INFORMATION SHOWN:

....

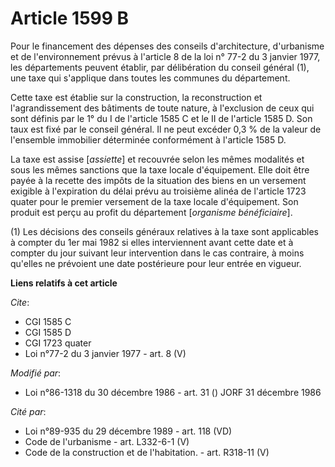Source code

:# Article 1599 B

Pour le financement des dépenses des conseils d'architecture, d'urbanisme et de l'environnement prévus à l'article 8 de la
loi n° 77-2 du 3 janvier 1977, les départements peuvent établir, par délibération du conseil général (1), une taxe qui
s'applique dans toutes les communes du département.

Cette taxe est établie sur la construction, la reconstruction et l'agrandissement des bâtiments de toute nature, à
l'exclusion de ceux qui sont définis par le 1° du I de l'article 1585 C et le II de l'article 1585 D. Son taux est fixé par
le conseil général. Il ne peut excéder 0,3 % de la valeur de l'ensemble immobilier déterminée conformément à l'article 1585
D.

La taxe est assise [*assiette*] et recouvrée selon les mêmes modalités et sous les mêmes sanctions que la taxe locale
d'équipement. Elle doit être payée à la recette des impôts de la situation des biens en un versement exigible à l'expiration
du délai prévu au troisième alinéa de l'article 1723 quater pour le premier versement de la taxe locale d'équipement. Son
produit est perçu au profit du département [*organisme bénéficiaire*].

(1) Les décisions des conseils généraux relatives à la taxe sont applicables à compter du 1er mai 1982 si elles interviennent
avant cette date et à compter du jour suivant leur intervention dans le cas contraire, à moins qu'elles ne prévoient une date
postérieure pour leur entrée en vigueur.

**Liens relatifs à cet article**

_Cite_:

  - CGI 1585 C
  - CGI 1585 D
  - CGI 1723 quater
  - Loi n°77-2 du 3 janvier 1977 - art. 8 (V)

_Modifié par_:

  - Loi n°86-1318 du 30 décembre 1986 - art. 31 () JORF 31 décembre 1986

_Cité par_:

  - Loi n°89-935 du 29 décembre 1989 - art. 118 (VD)
  - Code de l'urbanisme - art. L332-6-1 (V)
  - Code de la construction et de l'habitation. - art. R318-11 (V)

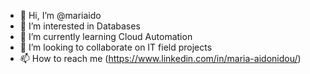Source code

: - 👋 Hi, I’m @mariaido
- 👀 I’m interested in Databases
- 🌱 I’m currently learning Cloud Automation
- 💞️ I’m looking to collaborate on IT field projects
- 📫 How to reach me (https://www.linkedin.com/in/maria-aidonidou/)

<!---
mariaido/mariaido is a ✨ special ✨ repository because its `README.md` (this file) appears on your GitHub profile.
You can click the Preview link to take a look at your changes.
--->

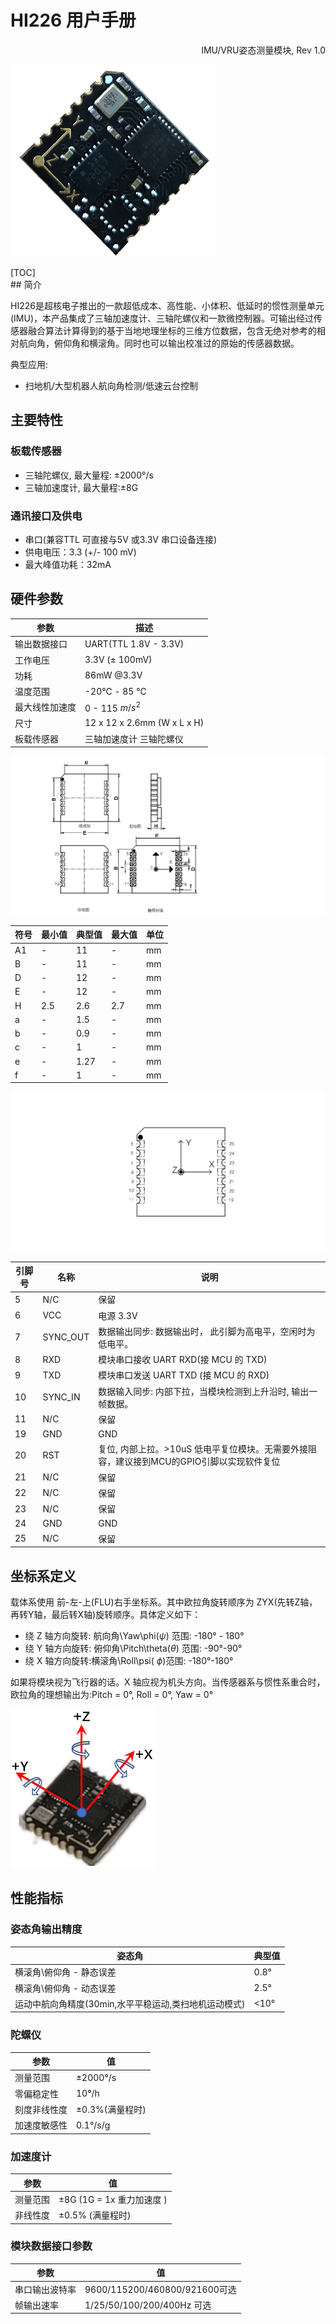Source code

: # HI226 用户手册
<p style="text-align: right;">IMU/VRU姿态测量模块, Rev 1.0











![](figures/front_image.png)



<div style="page-break-after: always;"></div>
[TOC]

<div style="page-break-after: always;"></div>
## 简介

HI226是超核电子推出的一款超低成本、高性能、小体积、低延时的惯性测量单元(IMU)，本产品集成了三轴加速度计、三轴陀螺仪和一款微控制器。可输出经过传感器融合算法计算得到的基于当地地理坐标的三维方位数据，包含无绝对参考的相对航向角，俯仰角和横滚角。同时也可以输出校准过的原始的传感器数据。

典型应用:

* 扫地机/大型机器人航向角检测/低速云台控制


## 主要特性

### 板载传感器
- 三轴陀螺仪, 最大量程: ±2000°/s 
- 三轴加速度计, 最大量程:±8G 
### 通讯接口及供电
- 串口(兼容TTL 可直接与5V 或3.3V 串口设备连接)
- 供电电压：3.3 (+/- 100 mV)
- 最大峰值功耗：32mA
## 硬件参数

| 参数           | 描述                        |
| -------------- | --------------------------- |
| 输出数据接口   | UART(TTL 1.8V - 3.3V)       |
| 工作电压       | 3.3V (± 100mV)              |
| 功耗           | 86mW @3.3V                  |
| 温度范围       | -20℃  - 85 ℃                |
| 最大线性加速度 | 0 - 115 $m/s^2$             |
| 尺寸           | 12 x 12 x 2.6mm (W x L x H) |
| 板载传感器     | 三轴加速度计 三轴陀螺仪     |

![](figures/assb.png)

| 符号 | 最小值 | 典型值 | 最大值 | 单位 |
| ---- | ------ | ------ | ------ | ---- |
| A1   | -      | 11     | -      | mm   |
| B    | -      | 11     | -      | mm   |
| D    | -      | 12     | -      | mm   |
| E    | -      | 12     | -      | mm   |
| H    | 2.5    | 2.6    | 2.7    | mm   |
| a    | -      | 1.5    | -      | mm   |
| b    | -      | 0.9    | -      | mm   |
| c    | -      | 1      | -      | mm   |
| e    | -      | 1.27   | -      | mm   |
| f    | -      | 1      | -      | mm   |

![](figures/pin_assign.png)

| 引脚号 | 名称   | 说明                                  |
| ------ | ------ | ------------------------------------- |
| 5      | N/C | 保留                                  |
| 6      | VCC    | 电源 3.3V                             |
| 7      | SYNC_OUT | 数据输出同步:  数据输出时， 此引脚为高电平，空闲时为低电平。 |
| 8      | RXD    | 模块串口接收 UART RXD(接 MCU 的 TXD)  |
| 9      | TXD    | 模块串口发送 UART TXD (接 MCU 的 RXD) |
| 10     | SYNC_IN | 数据输入同步:  内部下拉，当模块检测到上升沿时, 输出一帧数据。 |
| 11     | N/C    | 保留                                  |
| 19     | GND    | GND                                   |
| 20     | RST    | 复位, 内部上拉。>10uS 低电平复位模块。无需要外接阻容，建议接到MCU的GPIO引脚以实现软件复位 |
| 21     | N/C | 保留 |
| 22     | N/C | 保留 |
| 23     | N/C    | 保留                                  |
| 24     | GND | GND                                   |
| 25     | N/C    | 保留                                  |

## 坐标系定义

载体系使用 前-左-上(FLU)右手坐标系。其中欧拉角旋转顺序为 ZYX(先转Z轴，再转Y轴，最后转X轴)旋转顺序。具体定义如下：

- 绕 Z 轴方向旋转: 航向角\Yaw\phi($\psi$) 范围: -180° - 180°
- 绕 Y 轴方向旋转: 俯仰角\Pitch\theta($\theta$) 范围: -90°-90°
- 绕 X 轴方向旋转:横滚角\Roll\psi(  $\phi$)范围: -180°-180°

如果将模块视为飞行器的话。X 轴应视为机头方向。当传感器系与惯性系重合时，欧拉角的理想输出为:Pitch = 0°, Roll = 0°, Yaw = 0°

![](figures/coordinate.png)



## 性能指标

### 姿态角输出精度

| 姿态角                                                | 典型值 |
| ----------------------------------------------------- | ------ |
| 横滚角\俯仰角 - 静态误差                              | 0.8°   |
| 横滚角\俯仰角 - 动态误差                              | 2.5°   |
| 运动中航向角精度(30min,水平平稳运动,类扫地机运动模式) | <10°   |

### 陀螺仪

| 参数         | 值              |
| ------------ | --------------- |
| 测量范围     | ±2000°/s        |
| 零偏稳定性   | 10°/h           |
| 刻度非线性度 | ±0.3%(满量程时) |
| 加速度敏感性 | 0.1°/s/g        |

### 加速度计

| 参数     | 值                        |
| -------- | ------------------------- |
| 测量范围 | ±8G (1G = 1x 重力加速度 ) |
| 非线性度 | ±0.5% (满量程时)          |

### 模块数据接口参数

| 参数           | 值                            |
| -------------- | ----------------------------- |
| 串口输出波特率 | 9600/115200/460800/921600可选 |
| 帧输出速率     | 1/25/50/100/200/400Hz 可选    |


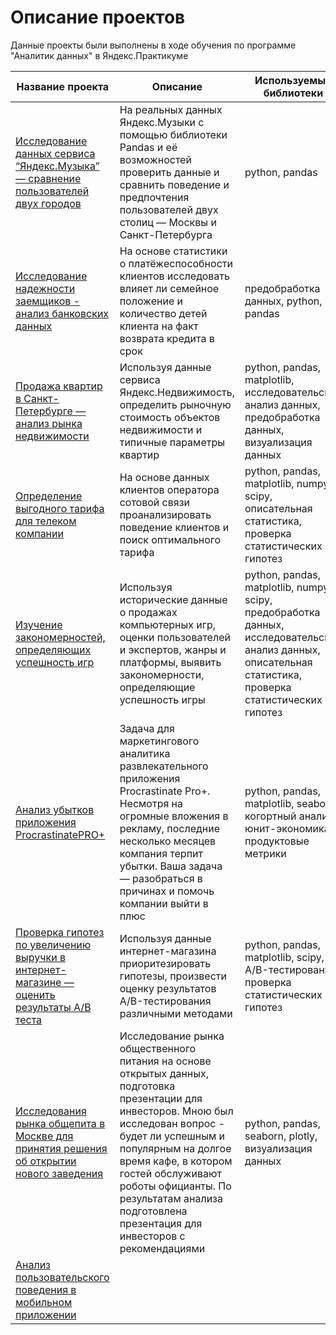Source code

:# Описание проектов

Данные проекты были выполнены в ходе обучения по программе "Аналитик данных" в Яндекс.Практикуме

|Название проекта                 |Описание                 |Используемые библиотеки|
|---------------------------------|-------------------------|-----------------------|
|[Исследование данных сервиса “Яндекс.Музыка” — сравнение пользователей двух городов](https://github.com/yuershova/projects_data_analysis/blob/main/music_of_big_cities/music_of_big_cities.ipynb)|На реальных данных Яндекс.Музыки c помощью библиотеки Pandas и её возможностей проверить данные и сравнить поведение и предпочтения пользователей двух столиц — Москвы и Санкт-Петербурга|python, pandas|
|[Исследование надежности заемщиков - анализ банковских данных](https://github.com/yuershova/projects_data_analysis/blob/main/bank_scoring/bank_scoring.ipynb)|На основе статистики о платёжеспособности клиентов исследовать влияет ли семейное положение и количество детей клиента на факт возврата кредита в срок|предобработка данных, python, pandas|
|[Продажа квартир в Санкт-Петербурге — анализ рынка недвижимости](https://github.com/yuershova/projects_data_analysis/blob/main/real_estate_market_analysis/real_estate_market_analysis.ipynb)|Используя данные сервиса Яндекс.Недвижимость, определить рыночную стоимость объектов недвижимости и типичные параметры квартир|python, pandas, matplotlib, исследовательский анализ данных, предобработка данных, визуализация данных|
|[Определение выгодного тарифа для телеком компании](https://github.com/yuershova/projects_data_analysis/blob/main/mobile_tariffs/mobile_tariffs.ipynb)|На основе данных клиентов оператора сотовой связи проанализировать поведение клиентов и поиск оптимального тарифа|python, pandas, matplotlib, numpy, scipy, описательная статистика, проверка статистических гипотез|
|[Изучение закономерностей, определяющих успешность игр](https://github.com/yuershova/projects_data_analysis/blob/main/computer_games/computer_games.ipynb)|Используя исторические данные о продажах компьютерных игр, оценки пользователей и экспертов, жанры и платформы, выявить закономерности, определяющие успешность игры |python, pandas, matplotlib, numpy, scipy, предобработка данных, исследовательский анализ данных, описательная статистика, проверка статистических гипотез|
|[Анализ убытков приложения ProcrastinatePRO+](https://github.com/yuershova/projects_data_analysis/blob/main/mobile_app/mobile_app.ipynb)|Задача для маркетингового аналитика развлекательного приложения Procrastinate Pro+. Несмотря на огромные вложения в рекламу, последние несколько месяцев компания терпит убытки. Ваша задача — разобраться в причинах и помочь компании выйти в плюс|python, pandas, matplotlib, seaborn, когортный анализ, юнит-экономика, продуктовые метрики|
|[Проверка гипотез по увеличению выручки в интернет-магазине — оценить результаты A/B теста](https://github.com/yuershova/projects_data_analysis/blob/main/ab_testing/ab_testing.ipynb)|Используя данные интернет-магазина приоритезировать гипотезы, произвести оценку результатов A/B-тестирования различными методами|python, pandas, matplotlib, scipy, A/B-тестирование, проверка статистических гипотез|
|[Исследования рынка общепита в Москве для принятия решения об открытии нового заведения](https://github.com/yuershova/projects_data_analysis/blob/main/moscow_restaurants/moscow_restaurants.ipynb)|Исследование рынка общественного питания на основе открытых данных, подготовка презентации для инвесторов. Мною был исследован вопрос - будет ли успешным и популярным на долгое время кафе, в котором гостей обслуживают роботы официанты. По результатам анализа подготовлена презентация для инвесторов с рекомендациями|python, pandas, seaborn, plotly, визуализация данных|
|[Анализ пользовательского поведения в мобильном приложении]()|||
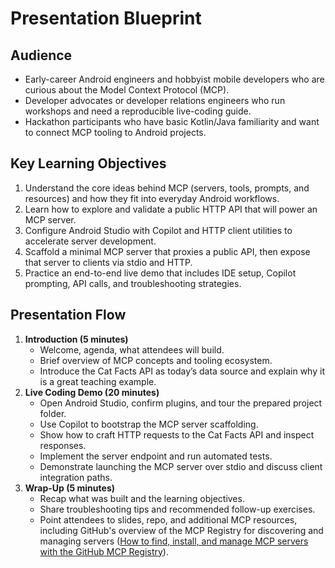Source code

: # Presentation Blueprint

## Audience
- Early-career Android engineers and hobbyist mobile developers who are curious about the Model Context Protocol (MCP).
- Developer advocates or developer relations engineers who run workshops and need a reproducible live-coding guide.
- Hackathon participants who have basic Kotlin/Java familiarity and want to connect MCP tooling to Android projects.

## Key Learning Objectives
1. Understand the core ideas behind MCP (servers, tools, prompts, and resources) and how they fit into everyday Android workflows.
2. Learn how to explore and validate a public HTTP API that will power an MCP server.
3. Configure Android Studio with Copilot and HTTP client utilities to accelerate server development.
4. Scaffold a minimal MCP server that proxies a public API, then expose that server to clients via stdio and HTTP.
5. Practice an end-to-end live demo that includes IDE setup, Copilot prompting, API calls, and troubleshooting strategies.

## Presentation Flow
1. **Introduction (5 minutes)**
   - Welcome, agenda, what attendees will build.
   - Brief overview of MCP concepts and tooling ecosystem.
   - Introduce the Cat Facts API as today’s data source and explain why it is a great teaching example.
2. **Live Coding Demo (20 minutes)**
   - Open Android Studio, confirm plugins, and tour the prepared project folder.
   - Use Copilot to bootstrap the MCP server scaffolding.
   - Show how to craft HTTP requests to the Cat Facts API and inspect responses.
   - Implement the server endpoint and run automated tests.
   - Demonstrate launching the MCP server over stdio and discuss client integration paths.
3. **Wrap-Up (5 minutes)**
   - Recap what was built and the learning objectives.
   - Share troubleshooting tips and recommended follow-up exercises.
   - Point attendees to slides, repo, and additional MCP resources, including GitHub's overview of the MCP Registry for discovering and managing servers ([How to find, install, and manage MCP servers with the GitHub MCP Registry](https://github.blog/ai-and-ml/generative-ai/how-to-find-install-and-manage-mcp-servers-with-the-github-mcp-registry/)).
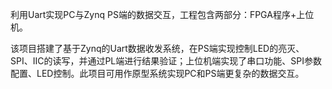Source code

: 利用Uart实现PC与Zynq PS端的数据交互，工程包含两部分：FPGA程序+上位机。

该项目搭建了基于Zynq的Uart数据收发系统，在PS端实现控制LED的亮灭、SPI、IIC的读写，并通过PL端进行结果验证；上位机端实现了串口功能、SPI参数配置、LED控制。此项目可用作原型系统实现PC和PS端更复杂的数据交互。
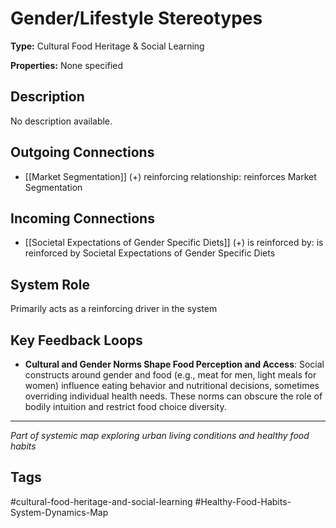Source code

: # Gender/Lifestyle Stereotypes

**Type:** Cultural Food Heritage & Social Learning

**Properties:** None specified

## Description
No description available.

## Outgoing Connections
- [[Market Segmentation]] (+) reinforcing relationship: reinforces Market Segmentation

## Incoming Connections
- [[Societal Expectations of Gender Specific Diets]] (+) is reinforced by: is reinforced by Societal Expectations of Gender Specific Diets

## System Role
Primarily acts as a reinforcing driver in the system

## Key Feedback Loops
- **Cultural and Gender Norms Shape Food Perception and Access**: Social constructs around gender and food (e.g., meat for men, light meals for women) influence eating behavior and nutritional decisions, sometimes overriding individual health needs. These norms can obscure the role of bodily intuition and restrict food choice diversity.

---
*Part of systemic map exploring urban living conditions and healthy food habits*

## Tags
#cultural-food-heritage-and-social-learning #Healthy-Food-Habits-System-Dynamics-Map
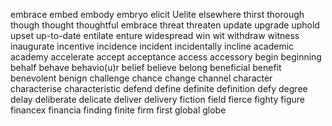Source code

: embrace
embed
embody
embryo
elicit
Uelite
elsewhere
thirst
thorough
though
thought
thoughtful
embrace
threat
threaten
update
upgrade
uphold
upset 
up-to-date
entilate
enture
widespread
win 
wit
withdraw
witness
inaugurate
incentive
incidence
incident 
incidentally
incline
academic
academy
accelerate
accept
acceptance
access
accessory
begin
beginning
behalf
behave
behavio(u)r
belief
believe
belong
beneficial
benefit
benevolent
benign
challenge
chance
change
channel
character
characterise
characteristic
defend
define
definite
definition
defy
degree
delay
deliberate
delicate
deliver
delivery
fiction
field 
fierce
fighty
figure
financex
financia
finding
finite
firm
first
global
globe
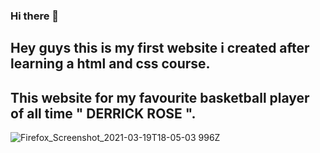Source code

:### Hi there 👋

## Hey guys this is my first website i created after learning a html and css course.
## This website for my favourite basketball player of all time " DERRICK ROSE ".

![Firefox_Screenshot_2021-03-19T18-05-03 996Z](https://user-images.githubusercontent.com/64927752/111826151-57c4e100-890e-11eb-9112-fc84d64f8acf.png)
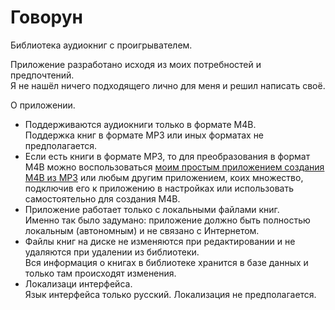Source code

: # Говорун
Библиотека аудиокниг с проигрывателем.

Приложение разработано исходя из моих потребностей и предпочтений.  
Я не нашёл ничего подходящего лично для меня и решил написать своё.

О приложении.
- Поддерживаются аудиокниги только в формате M4B.  
Поддержка книг в формате MP3 или иных форматах не предполагается.
- Если есть книги в формате MP3, то для преобразования в формат M4B можно воспользоваться [моим простым приложением создания M4B из MP3](https://github.com/Gemiyur/CreatorM4B) или любым другим приложением, коих множество, подключив его к приложению в настройках или использовать самостоятельно для создания M4B.
- Приложение работает только с локальными файлами книг.  
Именно так было задумано: приложение должно быть полностью локальным (автономным) и не связано с Интернетом.
- Файлы книг на диске не изменяются при редактировании и не удаляются при удалении из библиотеки.  
Вся информация о книгах в библиотеке хранится в базе данных и только там происходят изменения.
- Локализаци интерфейса.  
Язык интерфейса только русский. Локализация не предполагается.
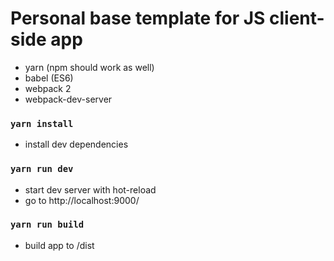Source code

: 
# Personal base template for JS client-side app

* yarn (npm should work as well)
* babel (ES6)
* webpack 2
* webpack-dev-server


### `yarn install`
- install dev dependencies

### `yarn run dev`
- start dev server with hot-reload
- go to http://localhost:9000/

### `yarn run build`
- build app to /dist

....

WORK REQUIRED: Starting with the line that has "incidentally" and going on through the line that has "## This website", transcribe the records above exactly, but skip the pictures.

RESULT FOR THIS TASK:
incidentally
incline
academic
academy
accelerate
accept
acceptance
access
accessory
begin
beginning
behalf
behave
behavio(u)r
belief
believe
belong
beneficial
benefit
benevolent
benign
challenge
chance
change
channel
character
characterise
characteristic
defend
define
definite
definition
defy
degree
delay
deliberate
delicate
deliver
delivery
fiction
field 
fierce
fighty
figure
financex
financia
finding
finite
firm
first
global
globe
Source code

:### Hi there 👋

## Hey guys this is my first website i created after learning a html and css course.
## This website for my favourite basketball player of all time " DERRICK ROSE ".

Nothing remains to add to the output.